David Russell said:
I would prefer if you kept my family photo’s off the internet!
You’re a rooster, boy…not a squirrel… “Boy’s as sharp as a bowling ball.” “Boy’s like a dead horse – got no get-up-and-go…” “This is gonna cause more confusion than a mouse in a burlesque show!” “Kid don’t stop talking so much he’ll get his tongue sun burned.” “Did ya see that hawk after those hens? He scared ‘em! That Rhode Island Red turned white, then blue. Rhode Island, red white and blue! That’s a joke, son, a flag-waver! You’re built too low. The fast ones go over your head. Ya got a hole in your glove. I keep pitchin’ ‘em and you keep missin’ 'em! Ya gotta keep your eye on the ball! Eye. Ball. Eyeball! I almost had a gag, son–a joke, that is!” A Rooster! NOT a squirrel. A Rooster.
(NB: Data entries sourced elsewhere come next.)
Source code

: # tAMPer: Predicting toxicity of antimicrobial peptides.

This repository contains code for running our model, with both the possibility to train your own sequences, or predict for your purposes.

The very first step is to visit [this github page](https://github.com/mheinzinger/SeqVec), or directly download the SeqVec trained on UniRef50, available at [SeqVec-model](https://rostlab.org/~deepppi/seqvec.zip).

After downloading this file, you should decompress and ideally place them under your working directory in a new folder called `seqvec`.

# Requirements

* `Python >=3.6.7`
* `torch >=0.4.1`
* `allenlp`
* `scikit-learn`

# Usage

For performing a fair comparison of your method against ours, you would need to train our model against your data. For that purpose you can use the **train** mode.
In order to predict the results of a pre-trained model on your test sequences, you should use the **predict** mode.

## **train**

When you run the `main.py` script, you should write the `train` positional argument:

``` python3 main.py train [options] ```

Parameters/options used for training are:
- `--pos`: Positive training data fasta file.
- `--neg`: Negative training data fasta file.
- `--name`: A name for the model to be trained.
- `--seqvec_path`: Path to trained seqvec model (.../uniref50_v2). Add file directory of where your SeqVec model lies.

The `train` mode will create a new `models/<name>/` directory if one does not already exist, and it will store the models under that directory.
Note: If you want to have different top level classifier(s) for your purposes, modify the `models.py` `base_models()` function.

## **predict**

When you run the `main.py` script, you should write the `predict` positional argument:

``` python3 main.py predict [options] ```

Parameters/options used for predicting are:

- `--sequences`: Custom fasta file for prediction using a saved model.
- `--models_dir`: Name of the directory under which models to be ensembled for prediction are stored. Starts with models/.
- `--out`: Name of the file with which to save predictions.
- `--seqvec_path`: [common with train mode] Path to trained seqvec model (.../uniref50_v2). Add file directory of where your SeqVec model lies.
(http://www.wizardofdraws.com/images/roostercigar.gif)
(http://lancemannion.typepad.com/photos/uncategorized/rooster_04.jpg)
“You’ve gotta be a magician to keep a kid’s attention 'more than two minutes nowadays.” “That boy’s so dumb, he thinks a Mexican border pays rent!” “Okay, I’ll shut up. Some fellas have to keep their tongues flappin’ but not me. I was brought up right. My pa used to tell me to shut up and I’d shut up. I wouldn’t say nothin’. One time darn near starved to death. WOULDN’T TELL HIM I WAS HUNGRY!!”